Proportions or means were used to describe the demographic and clinical characteristics of the patients. Standardized difference was used to compare between continuous variables and categorical variables at baseline before the index hospitalization. The propensity score (PS) for the probability of being admitted to ICU was derived using logistic regression model including potential confounders such as age, sex, socioeconomic status, cancer type, use of positron emission tomography (PET), CCI, antineoplastic therapy, interval between cancer diagnosis and the occurrence of septic shock, and inotropic agents used.

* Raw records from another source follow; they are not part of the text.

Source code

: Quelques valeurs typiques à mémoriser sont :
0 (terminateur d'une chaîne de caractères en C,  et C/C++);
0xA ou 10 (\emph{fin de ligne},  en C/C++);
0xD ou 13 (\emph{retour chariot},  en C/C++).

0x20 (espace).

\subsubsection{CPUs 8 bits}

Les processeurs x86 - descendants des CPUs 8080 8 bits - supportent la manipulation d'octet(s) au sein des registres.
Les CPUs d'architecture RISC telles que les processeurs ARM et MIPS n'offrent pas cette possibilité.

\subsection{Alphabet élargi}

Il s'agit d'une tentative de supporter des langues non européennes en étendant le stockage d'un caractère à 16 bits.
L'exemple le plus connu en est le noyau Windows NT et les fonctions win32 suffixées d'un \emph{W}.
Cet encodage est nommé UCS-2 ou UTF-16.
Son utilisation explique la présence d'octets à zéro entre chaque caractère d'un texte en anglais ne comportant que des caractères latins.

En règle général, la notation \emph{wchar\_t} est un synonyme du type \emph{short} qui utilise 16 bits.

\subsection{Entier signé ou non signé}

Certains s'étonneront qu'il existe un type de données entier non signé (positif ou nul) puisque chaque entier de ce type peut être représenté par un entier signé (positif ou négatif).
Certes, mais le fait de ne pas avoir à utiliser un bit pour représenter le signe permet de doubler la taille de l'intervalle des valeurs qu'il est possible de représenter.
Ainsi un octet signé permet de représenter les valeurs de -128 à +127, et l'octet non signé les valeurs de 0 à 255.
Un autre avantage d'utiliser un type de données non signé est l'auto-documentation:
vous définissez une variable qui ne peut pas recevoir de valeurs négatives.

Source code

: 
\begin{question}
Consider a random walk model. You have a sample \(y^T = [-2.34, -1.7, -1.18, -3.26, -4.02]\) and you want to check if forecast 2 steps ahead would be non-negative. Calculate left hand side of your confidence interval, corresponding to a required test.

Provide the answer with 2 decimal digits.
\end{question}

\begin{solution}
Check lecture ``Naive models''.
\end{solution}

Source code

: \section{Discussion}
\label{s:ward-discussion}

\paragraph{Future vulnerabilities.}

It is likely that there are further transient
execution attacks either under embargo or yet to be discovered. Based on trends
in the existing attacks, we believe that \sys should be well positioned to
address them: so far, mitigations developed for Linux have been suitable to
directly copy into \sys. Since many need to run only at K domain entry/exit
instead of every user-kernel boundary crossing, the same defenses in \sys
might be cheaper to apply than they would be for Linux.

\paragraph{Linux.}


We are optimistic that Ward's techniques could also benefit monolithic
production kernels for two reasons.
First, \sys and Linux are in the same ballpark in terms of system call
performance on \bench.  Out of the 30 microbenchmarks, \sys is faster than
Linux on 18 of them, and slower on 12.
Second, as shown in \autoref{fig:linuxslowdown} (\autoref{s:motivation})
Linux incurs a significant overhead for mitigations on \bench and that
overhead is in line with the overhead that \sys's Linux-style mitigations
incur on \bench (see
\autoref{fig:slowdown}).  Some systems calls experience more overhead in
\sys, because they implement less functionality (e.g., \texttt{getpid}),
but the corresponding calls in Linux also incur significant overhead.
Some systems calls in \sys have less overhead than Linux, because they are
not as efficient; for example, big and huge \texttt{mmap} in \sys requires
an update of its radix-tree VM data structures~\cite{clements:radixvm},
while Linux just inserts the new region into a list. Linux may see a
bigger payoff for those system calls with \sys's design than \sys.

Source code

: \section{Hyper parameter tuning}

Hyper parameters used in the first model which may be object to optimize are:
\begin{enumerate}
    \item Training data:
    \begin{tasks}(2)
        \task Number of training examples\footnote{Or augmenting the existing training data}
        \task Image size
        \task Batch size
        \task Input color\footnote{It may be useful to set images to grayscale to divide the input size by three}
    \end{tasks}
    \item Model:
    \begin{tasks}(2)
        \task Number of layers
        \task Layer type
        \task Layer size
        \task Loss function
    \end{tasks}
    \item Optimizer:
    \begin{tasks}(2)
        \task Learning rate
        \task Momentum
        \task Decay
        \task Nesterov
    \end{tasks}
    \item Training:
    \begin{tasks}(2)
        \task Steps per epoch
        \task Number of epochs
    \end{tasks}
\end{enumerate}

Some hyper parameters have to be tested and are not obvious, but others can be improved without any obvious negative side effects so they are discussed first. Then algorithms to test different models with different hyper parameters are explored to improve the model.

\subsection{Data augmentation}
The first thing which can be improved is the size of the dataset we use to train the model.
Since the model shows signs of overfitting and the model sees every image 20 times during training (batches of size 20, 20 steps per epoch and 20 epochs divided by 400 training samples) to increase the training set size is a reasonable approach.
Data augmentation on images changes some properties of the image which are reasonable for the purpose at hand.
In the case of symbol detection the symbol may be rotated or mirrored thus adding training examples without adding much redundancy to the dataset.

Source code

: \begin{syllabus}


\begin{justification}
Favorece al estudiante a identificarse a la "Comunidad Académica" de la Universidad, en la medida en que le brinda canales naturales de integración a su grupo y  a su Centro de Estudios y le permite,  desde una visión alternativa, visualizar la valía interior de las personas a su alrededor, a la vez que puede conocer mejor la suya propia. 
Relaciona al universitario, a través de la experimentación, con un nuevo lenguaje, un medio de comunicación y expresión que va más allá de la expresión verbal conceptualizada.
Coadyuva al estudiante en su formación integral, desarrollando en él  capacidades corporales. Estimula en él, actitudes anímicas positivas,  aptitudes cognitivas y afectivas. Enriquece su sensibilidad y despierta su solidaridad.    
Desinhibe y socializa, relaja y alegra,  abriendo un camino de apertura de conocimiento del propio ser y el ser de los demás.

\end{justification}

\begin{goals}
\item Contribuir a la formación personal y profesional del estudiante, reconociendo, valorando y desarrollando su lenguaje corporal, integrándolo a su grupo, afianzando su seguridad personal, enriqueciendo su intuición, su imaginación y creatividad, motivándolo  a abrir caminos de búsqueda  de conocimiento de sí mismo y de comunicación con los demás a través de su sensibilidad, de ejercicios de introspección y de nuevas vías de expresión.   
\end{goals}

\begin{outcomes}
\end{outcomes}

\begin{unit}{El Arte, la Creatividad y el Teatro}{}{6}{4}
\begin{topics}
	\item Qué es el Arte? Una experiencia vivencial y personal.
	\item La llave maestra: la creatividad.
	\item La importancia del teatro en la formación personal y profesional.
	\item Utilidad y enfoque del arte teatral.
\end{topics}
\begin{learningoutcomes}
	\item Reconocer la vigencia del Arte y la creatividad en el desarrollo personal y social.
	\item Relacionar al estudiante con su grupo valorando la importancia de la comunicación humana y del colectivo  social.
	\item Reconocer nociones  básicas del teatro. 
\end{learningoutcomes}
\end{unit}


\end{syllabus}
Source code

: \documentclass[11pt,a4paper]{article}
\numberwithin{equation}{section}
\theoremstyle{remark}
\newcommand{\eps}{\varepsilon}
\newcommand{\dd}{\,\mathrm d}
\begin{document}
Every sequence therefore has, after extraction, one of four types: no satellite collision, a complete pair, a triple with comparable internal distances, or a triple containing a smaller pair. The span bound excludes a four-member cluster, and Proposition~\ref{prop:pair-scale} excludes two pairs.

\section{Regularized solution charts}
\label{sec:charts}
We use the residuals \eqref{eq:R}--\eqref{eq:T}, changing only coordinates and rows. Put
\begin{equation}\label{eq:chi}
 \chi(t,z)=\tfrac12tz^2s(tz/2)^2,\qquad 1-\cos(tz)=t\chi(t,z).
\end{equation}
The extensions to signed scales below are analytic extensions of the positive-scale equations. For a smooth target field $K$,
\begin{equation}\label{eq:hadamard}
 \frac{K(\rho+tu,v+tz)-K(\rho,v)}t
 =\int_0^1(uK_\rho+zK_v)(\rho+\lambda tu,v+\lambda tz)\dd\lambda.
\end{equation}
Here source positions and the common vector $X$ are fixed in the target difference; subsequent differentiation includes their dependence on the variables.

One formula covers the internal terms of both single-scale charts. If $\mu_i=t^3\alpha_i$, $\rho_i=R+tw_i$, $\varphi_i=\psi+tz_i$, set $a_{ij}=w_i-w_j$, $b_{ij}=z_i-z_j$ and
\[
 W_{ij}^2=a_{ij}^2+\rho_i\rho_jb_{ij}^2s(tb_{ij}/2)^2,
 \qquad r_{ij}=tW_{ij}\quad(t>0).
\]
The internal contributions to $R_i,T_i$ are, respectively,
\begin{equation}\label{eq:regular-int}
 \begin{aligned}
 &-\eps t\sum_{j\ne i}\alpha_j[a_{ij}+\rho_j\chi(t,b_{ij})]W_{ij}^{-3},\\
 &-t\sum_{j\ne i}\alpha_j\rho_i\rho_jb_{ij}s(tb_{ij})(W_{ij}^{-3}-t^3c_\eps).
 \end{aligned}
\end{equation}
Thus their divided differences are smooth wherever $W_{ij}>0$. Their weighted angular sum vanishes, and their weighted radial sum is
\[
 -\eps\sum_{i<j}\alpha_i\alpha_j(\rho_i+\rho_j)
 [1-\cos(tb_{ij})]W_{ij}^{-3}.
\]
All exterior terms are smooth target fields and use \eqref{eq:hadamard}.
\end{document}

Primary outcome was overall survival, which was defined as the interval between date of admission of the index hospitalization and date of death. Secondary outcomes included in-hospital mortality and long-term survival after discharge from the index hospitalization which was defined as the interval between date of discharge and date of death. Participants were censored if they were still alive at end of the study period (2014-12-31).

For analysis of overall survival, we included all stage IV cancer patients experiencing their first septic shock episode after the initial diagnosis. The proportional hazards regression model stratified on quintiles of the PS was applied to compare the overall survival between patients with/without ICU admission as the PS-stratified analysis. As for the PS-matched analysis, a 1:1 PS-matched population was created according to caliper measurements of < 0.2 standard deviations of the logit of the PS for stage IV cancer patients admitted and not admitted to the ICU. And the proportional hazards regression model was applied to estimate the relative hazard of death between patients with/without ICU admission among the PS-matched population.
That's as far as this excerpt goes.